WORK INSTRUCTION.
Your answer must be every line of the data that holds the string "username".

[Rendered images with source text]
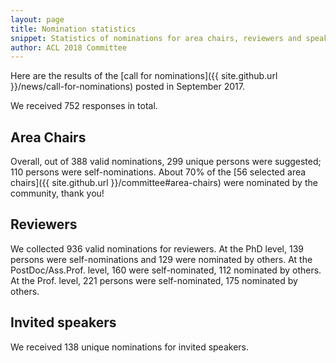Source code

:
 ```yaml
---
layout: page
title: Nomination statistics
snippet: Statistics of nominations for area chairs, reviewers and speakers
author: ACL 2018 Committee
---
```


Here are the results of the [call for nominations]({{ site.github.url }}/news/call-for-nominations) posted in September 2017.

We received 752 responses in total.

## Area Chairs

Overall, out of 388 valid nominations, 299 unique persons were suggested; 110 persons were self-nominations.
About 70% of the [56 selected area chairs]({{ site.github.url }}/committee#area-chairs) were nominated by the community, thank you!

## Reviewers

We collected 936 valid nominations for reviewers.
At the PhD level, 139 persons were self-nominations and 129 were nominated by others.
At the PostDoc/Ass.Prof. level, 160 were self-nominated, 112 nominated by others.
At the Prof. level, 221 persons were self-nominated, 175 nominated by others.

## Invited speakers

We received 138 unique nominations for invited speakers.
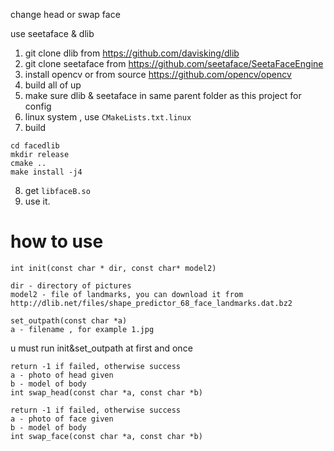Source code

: change head or swap face

use seetaface & dlib

1. git clone dlib from https://github.com/davisking/dlib
2. git clone seetaface from https://github.com/seetaface/SeetaFaceEngine
3. install opencv or from source https://github.com/opencv/opencv
4. build all of up
5. make sure dlib & seetaface in same parent folder as this project for config
6. linux system , use ``CMakeLists.txt.linux``
7. build

```
cd facedlib
mkdir release
cmake ..
make install -j4
```

8. get ``libfaceB.so``
9. use it.


# how to use

```
int init(const char * dir, const char* model2)

dir - directory of pictures
model2 - file of landmarks, you can download it from http://dlib.net/files/shape_predictor_68_face_landmarks.dat.bz2

set_outpath(const char *a)
a - filename , for example 1.jpg
```

u must run init&set_outpath at first and once

```
return -1 if failed, otherwise success
a - photo of head given
b - model of body
int swap_head(const char *a, const char *b)

return -1 if failed, otherwise success
a - photo of face given
b - model of body
int swap_face(const char *a, const char *b)
```
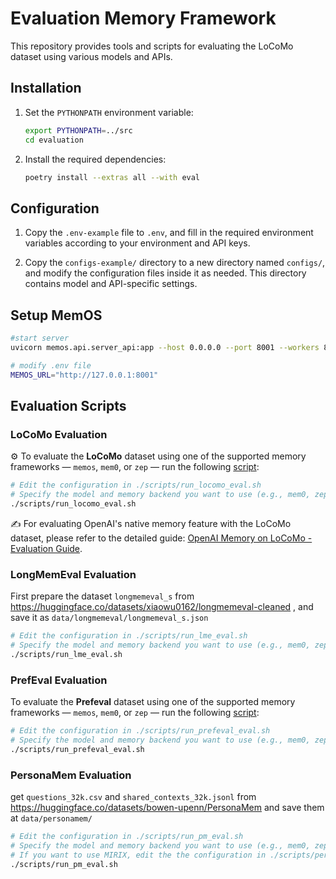# Evaluation Memory Framework

This repository provides tools and scripts for evaluating the LoCoMo dataset using various models and APIs.

## Installation

1. Set the `PYTHONPATH` environment variable:
   ```bash
   export PYTHONPATH=../src
   cd evaluation
   ```

2. Install the required dependencies:
   ```bash
   poetry install --extras all --with eval
   ```

## Configuration

1. Copy the `.env-example` file to `.env`, and fill in the required environment variables according to your environment and API keys.

2. Copy the `configs-example/` directory to a new directory named `configs/`, and modify the configuration files inside it as needed. This directory contains model and API-specific settings.

## Setup MemOS
```bash
#start server
uvicorn memos.api.server_api:app --host 0.0.0.0 --port 8001 --workers 8

# modify .env file
MEMOS_URL="http://127.0.0.1:8001"
```
## Evaluation Scripts

### LoCoMo Evaluation
⚙️ To evaluate the **LoCoMo** dataset using one of the supported memory frameworks — `memos`, `mem0`, or `zep` — run the following [script](./scripts/run_locomo_eval.sh):

```bash
# Edit the configuration in ./scripts/run_locomo_eval.sh
# Specify the model and memory backend you want to use (e.g., mem0, zep, etc.)
./scripts/run_locomo_eval.sh
```

✍️ For evaluating OpenAI's native memory feature with the LoCoMo dataset, please refer to the detailed guide: [OpenAI Memory on LoCoMo - Evaluation Guide](./scripts/locomo/openai_memory_locomo_eval_guide.md).

### LongMemEval Evaluation
First prepare the dataset `longmemeval_s` from https://huggingface.co/datasets/xiaowu0162/longmemeval-cleaned
, and save it as `data/longmemeval/longmemeval_s.json`

```bash
# Edit the configuration in ./scripts/run_lme_eval.sh
# Specify the model and memory backend you want to use (e.g., mem0, zep, etc.)
./scripts/run_lme_eval.sh
```

### PrefEval Evaluation
To evaluate the **Prefeval** dataset using one of the supported memory frameworks — `memos`, `mem0`, or `zep` — run the following [script](./scripts/run_prefeval_eval.sh):

```bash
# Edit the configuration in ./scripts/run_prefeval_eval.sh
# Specify the model and memory backend you want to use (e.g., mem0, zep, etc.)
./scripts/run_prefeval_eval.sh
```

### PersonaMem Evaluation
get `questions_32k.csv` and `shared_contexts_32k.jsonl` from https://huggingface.co/datasets/bowen-upenn/PersonaMem and save them at `data/personamem/`
```bash
# Edit the configuration in ./scripts/run_pm_eval.sh
# Specify the model and memory backend you want to use (e.g., mem0, zep, etc.)
# If you want to use MIRIX, edit the the configuration in ./scripts/personamem/config.yaml
./scripts/run_pm_eval.sh
```
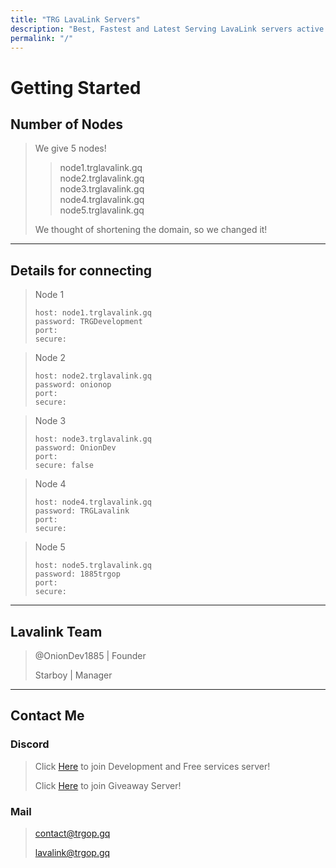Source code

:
 ```yaml
---
title: "TRG LavaLink Servers"
description: "Best, Fastest and Latest Serving LavaLink servers active 24/7"
permalink: "/"
---
```


# Getting Started

## Number of Nodes
> We give 5 nodes!
>
>> node1.trglavalink.gq<br>
>> node2.trglavalink.gq<br>
>> node3.trglavalink.gq<br>
>> node4.trglavalink.gq<br>
>> node5.trglavalink.gq
>
> We thought of shortening the domain, so we changed it!

---

## Details for connecting
> Node 1
> ```
> host: node1.trglavalink.gq
> password: TRGDevelopment
> port: 
> secure: 
> ```

> Node 2
> ```
> host: node2.trglavalink.gq
> password: onionop
> port:
> secure: 
> ```

> Node 3
> ```
> host: node3.trglavalink.gq
> password: OnionDev
> port: 
> secure: false
> ```

> Node 4
> ```
> host: node4.trglavalink.gq
> password: TRGLavalink
> port: 
> secure: 
> ```

> Node 5
> ```
> host: node5.trglavalink.gq
> password: 1885trgop
> port:
> secure: 
> ```

---

## Lavalink Team
> @OnionDev1885 | Founder
>
> Starboy | Manager

---

## Contact Me

### Discord
> Click [Here](https://development.trgop.gq/discord) to join Development and Free services server!
> 
> Click [Here](https://setupmanager.ml/giveaway) to join Giveaway Server!

### Mail
> [contact@trgop.gq](mailto:contact@trgop.gq)
> 
> [lavalink@trgop.gq](mailto:lavalink@trgop.gq)
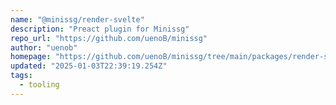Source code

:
```yaml
---
name: "@minissg/render-svelte"
description: "Preact plugin for Minissg"
repo_url: "https://github.com/uenoB/minissg"
author: "uenob"
homepage: "https://github.com/uenoB/minissg/tree/main/packages/render-svelte#readme"
updated: "2025-01-03T22:39:19.254Z"
tags: 
  - tooling
---
```

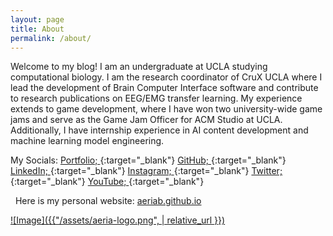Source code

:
 ```yaml
---
layout: page
title: About
permalink: /about/
---
```


Welcome to my blog! I am an undergraduate at UCLA studying computational biology. I am the research coordinator of CruX UCLA where I lead the development of Brain Computer Interface software and contribute to research publications on EEG/EMG transfer learning. My experience extends to game development, where I have won two university-wide game jams and serve as the Game Jam Officer for ACM Studio at UCLA. Additionally, I have internship experience in AI content development and machine learning model engineering.
 

My Socials:
[Portfolio; ](https://aeriab.github.io){:target="_blank"}
[GitHub; ](https://github.com/aeriab){:target="_blank"}
[LinkedIn; ](https://www.linkedin.com/in/aeria){:target="_blank"}
[Instagram; ](https://www.instagram.com/brendan_aeria1622/){:target="_blank"}
[Twitter; ](https://x.com/BrendanAeria){:target="_blank"}
[YouTube; ](https://www.youtube.com/@brendan3511/featured){:target="_blank"}


 
Here is my personal website: [aeriab.github.io](https://aeriab.github.io)

<a href="https://aeriab.github.io/">
  ![Image]({{"/assets/aeria-logo.png",  | relative_url }})
</a>
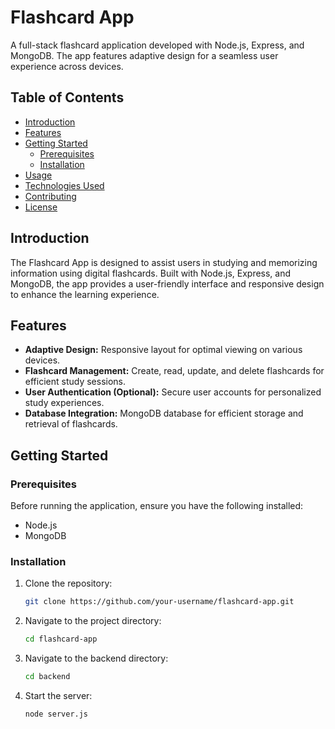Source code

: # Flashcard App

A full-stack flashcard application developed with Node.js, Express, and MongoDB. The app features adaptive design for a seamless user experience across devices.

## Table of Contents

- [Introduction](#introduction)
- [Features](#features)
- [Getting Started](#getting-started)
    - [Prerequisites](#prerequisites)
    - [Installation](#installation)
- [Usage](#usage)
- [Technologies Used](#technologies-used)
- [Contributing](#contributing)
- [License](#license)

## Introduction

The Flashcard App is designed to assist users in studying and memorizing information using digital flashcards. Built with Node.js, Express, and MongoDB, the app provides a user-friendly interface and responsive design to enhance the learning experience.

## Features

- **Adaptive Design:** Responsive layout for optimal viewing on various devices.
- **Flashcard Management:** Create, read, update, and delete flashcards for efficient study sessions.
- **User Authentication (Optional):** Secure user accounts for personalized study experiences.
- **Database Integration:** MongoDB database for efficient storage and retrieval of flashcards.

## Getting Started

### Prerequisites

Before running the application, ensure you have the following installed:

- Node.js
- MongoDB

### Installation

1. Clone the repository:

   ```bash
   git clone https://github.com/your-username/flashcard-app.git
    ```
2. Navigate to the project directory:

    ```bash
   cd flashcard-app
   ```
3. Navigate to the backend directory:

    ```bash
    cd backend
   ```
4. Start the server:

    ```bash
    node server.js
   ```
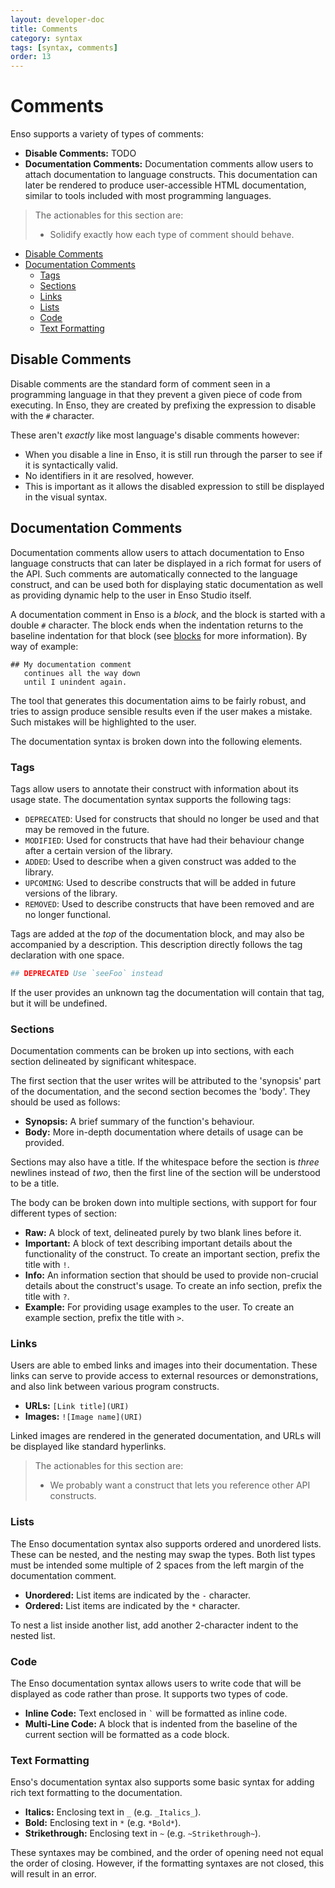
```yaml
---
layout: developer-doc
title: Comments
category: syntax
tags: [syntax, comments]
order: 13
---
```


# Comments
Enso supports a variety of types of comments:

- **Disable Comments:** TODO
- **Documentation Comments:** Documentation comments allow users to attach
  documentation to language constructs. This documentation can later be rendered
  to produce user-accessible HTML documentation, similar to tools included with
  most programming languages.

> The actionables for this section are:
>
> - Solidify exactly how each type of comment should behave.

<!-- MarkdownTOC levels="2,3" autolink="true" -->

- [Disable Comments](#disable-comments)
- [Documentation Comments](#documentation-comments)
  - [Tags](#tags)
  - [Sections](#sections)
  - [Links](#links)
  - [Lists](#lists)
  - [Code](#code)
  - [Text Formatting](#text-formatting)

<!-- /MarkdownTOC -->

## Disable Comments
Disable comments are the standard form of comment seen in a programming language
in that they prevent a given piece of code from executing. In Enso, they are
created by prefixing the expression to disable with the `#` character.

These aren't _exactly_ like most language's disable comments however:

- When you disable a line in Enso, it is still run through the parser to see if
  it is syntactically valid.
- No identifiers in it are resolved, however.
- This is important as it allows the disabled expression to still be displayed
  in the visual syntax.

## Documentation Comments
Documentation comments allow users to attach documentation to Enso language
constructs that can later be displayed in a rich format for users of the API.
Such comments are automatically connected to the language construct, and can be
used both for displaying static documentation as well as providing dynamic help
to the user in Enso Studio itself.

A documentation comment in Enso is a _block_, and the block is started with a
double `#` character. The block ends when the indentation returns to the
baseline indentation for that block (see [blocks](./functions.md#code-blocks)
for more information). By way of example:

```
## My documentation comment
   continues all the way down
   until I unindent again.
```

The tool that generates this documentation aims to be fairly robust, and tries
to assign produce sensible results even if the user makes a mistake. Such
mistakes will be highlighted to the user.

The documentation syntax is broken down into the following elements.

### Tags
Tags allow users to annotate their construct with information about its usage
state. The documentation syntax supports the following tags:

- `DEPRECATED`: Used for constructs that should no longer be used and that may
  be removed in the future.
- `MODIFIED`: Used for constructs that have had their behaviour change after a
  certain version of the library.
- `ADDED`: Used to describe when a given construct was added to the library.
- `UPCOMING`: Used to describe constructs that will be added in future versions
  of the library.
- `REMOVED`: Used to describe constructs that have been removed and are no
  longer functional.

Tags are added at the _top_ of the documentation block, and may also be
accompanied by a description. This description directly follows the tag
declaration with one space.

```ruby
## DEPRECATED Use `seeFoo` instead
```

If the user provides an unknown tag the documentation will contain that tag, but
it will be undefined.

### Sections
Documentation comments can be broken up into sections, with each section
delineated by significant whitespace.

The first section that the user writes will be attributed to the 'synopsis' part
of the documentation, and the second section becomes the 'body'. They should be
used as follows:

- **Synopsis:** A brief summary of the function's behaviour.
- **Body:** More in-depth documentation where details of usage can be provided.

Sections may also have a title. If the whitespace before the section is _three_
newlines instead of _two_, then the first line of the section will be understood
to be a title.

The body can be broken down into multiple sections, with support for four
different types of section:

- **Raw:** A block of text, delineated purely by two blank lines before it.
- **Important:** A block of text describing important details about the
  functionality of the construct. To create an important section, prefix the
  title with `!`.
- **Info:** An information section that should be used to provide non-crucial
  details about the construct's usage. To create an info section, prefix the
  title with `?`.
- **Example:** For providing usage examples to the user. To create an example
  section, prefix the title with `>`.

### Links
Users are able to embed links and images into their documentation. These links
can serve to provide access to external resources or demonstrations, and also
link between various program constructs.

- **URLs:** `[Link title](URI)`
- **Images:** `![Image name](URI)`

Linked images are rendered in the generated documentation, and URLs will be
displayed like standard hyperlinks.

> The actionables for this section are:
>
> - We probably want a construct that lets you reference other API constructs.

### Lists
The Enso documentation syntax also supports ordered and unordered lists. These
can be nested, and the nesting may swap the types. Both list types must be
intended some multiple of 2 spaces from the left margin of the documentation
comment.

- **Unordered:** List items are indicated by the `-` character.
- **Ordered:** List items are indicated by the `*` character.

To nest a list inside another list, add another 2-character indent to the nested
list.

### Code
The Enso documentation syntax allows users to write code that will be displayed
as code rather than prose. It supports two types of code.

- **Inline Code:** Text enclosed in `` ` `` will be formatted as inline code.
- **Multi-Line Code:** A block that is indented from the baseline of the current
  section will be formatted as a code block.

### Text Formatting
Enso's documentation syntax also supports some basic syntax for adding rich
text formatting to the documentation.

- **Italics:** Enclosing text in `_` (e.g. `_Italics_`).
- **Bold:** Enclosing text in `*` (e.g. `*Bold*`).
- **Strikethrough:** Enclosing text in `~` (e.g. `~Strikethrough~`).

These syntaxes may be combined, and the order of opening need not equal the
order of closing. However, if the formatting syntaxes are not closed, this will
result in an error.

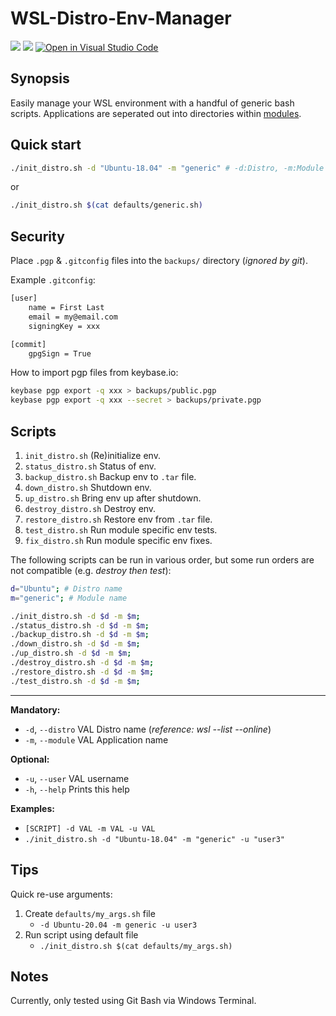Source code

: # WSL-Distro-Env-Manager

![](https://badgen.net/badge/icon/gitguardian/green?icon=gitguardian&label)
![](https://badgen.net/badge/icon/windows?icon=windows&label
)
[![Open in Visual Studio Code](https://open.vscode.dev/badges/open-in-vscode.svg)](https://open.vscode.dev/josiahsiegel/WSL-Distro-Env-Manager)

## Synopsis

Easily manage your WSL environment with a handful of generic bash scripts.
Applications are seperated out into directories within [modules](modules/).

## Quick start

```sh
./init_distro.sh -d "Ubuntu-18.04" -m "generic" # -d:Distro, -m:Module
```
or
```sh
./init_distro.sh $(cat defaults/generic.sh)
```

## Security

Place `.pgp` & `.gitconfig` files into the `backups/` directory (*ignored by git*).

Example `.gitconfig`:

```sh
[user]
	name = First Last
	email = my@email.com
	signingKey = xxx

[commit]
	gpgSign = True
```

How to import pgp files from keybase.io:

```sh
keybase pgp export -q xxx > backups/public.pgp
keybase pgp export -q xxx --secret > backups/private.pgp
```

## Scripts

1. `init_distro.sh` (Re)initialize env.
2. `status_distro.sh` Status of env.
3. `backup_distro.sh` Backup env to `.tar` file.
4. `down_distro.sh` Shutdown env.
5. `up_distro.sh` Bring env up after shutdown.
6. `destroy_distro.sh` Destroy env.
7. `restore_distro.sh` Restore env from `.tar` file.
8. `test_distro.sh` Run module specific env tests.
9. `fix_distro.sh` Run module specific env fixes.

The following scripts can be run in various order, but some run orders are not compatible (e.g. *destroy then test*):

```sh
d="Ubuntu"; # Distro name
m="generic"; # Module name

./init_distro.sh -d $d -m $m;
./status_distro.sh -d $d -m $m;
./backup_distro.sh -d $d -m $m;
./down_distro.sh -d $d -m $m;
./up_distro.sh -d $d -m $m;
./destroy_distro.sh -d $d -m $m;
./restore_distro.sh -d $d -m $m;
./test_distro.sh -d $d -m $m;

```
---

**Mandatory:**
 * `-d`, `--distro`  VAL  Distro name (*reference: wsl --list --online*)
 * `-m`, `--module`  VAL  Application name

**Optional:**
 * `-u`, `--user`    VAL  username
 * `-h`, `--help`         Prints this help

**Examples:** 
 * `[SCRIPT] -d VAL -m VAL -u VAL`
 * `./init_distro.sh -d "Ubuntu-18.04" -m "generic" -u "user3"`

## Tips

Quick re-use arguments:
  1. Create `defaults/my_args.sh` file
     * `-d Ubuntu-20.04 -m generic -u user3`
  2. Run script using default file
     * `./init_distro.sh $(cat defaults/my_args.sh)`

## Notes

Currently, only tested using Git Bash via Windows Terminal.
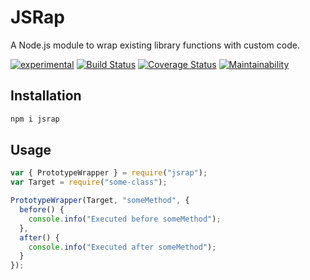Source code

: # JSRap

A Node.js module to wrap existing library functions with custom code.

[![experimental](http://badges.github.io/stability-badges/dist/experimental.svg)](http://github.com/badges/stability-badges) [![Build Status](https://travis-ci.org/theBenForce/function-wrapper.svg?branch=master)](https://travis-ci.org/theBenForce/function-wrapper) [![Coverage Status](https://coveralls.io/repos/github/theBenForce/function-wrapper/badge.svg?branch=master)](https://coveralls.io/github/theBenForce/function-wrapper?branch=master) [![Maintainability](https://api.codeclimate.com/v1/badges/71adf292542d035db4ea/maintainability)](https://codeclimate.com/github/theBenForce/function-wrapper/maintainability)

## Installation

```sh
npm i jsrap
```

## Usage

```javascript
var { PrototypeWrapper } = require("jsrap");
var Target = require("some-class");

PrototypeWrapper(Target, "someMethod", {
  before() {
    console.info("Executed before someMethod");
  },
  after() {
    console.info("Executed after someMethod");
  }
});
```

TASK OUTPUT.
   git clone https://github.com/your-username/flashcard-app.git
 * `-u`, `--user`    VAL  username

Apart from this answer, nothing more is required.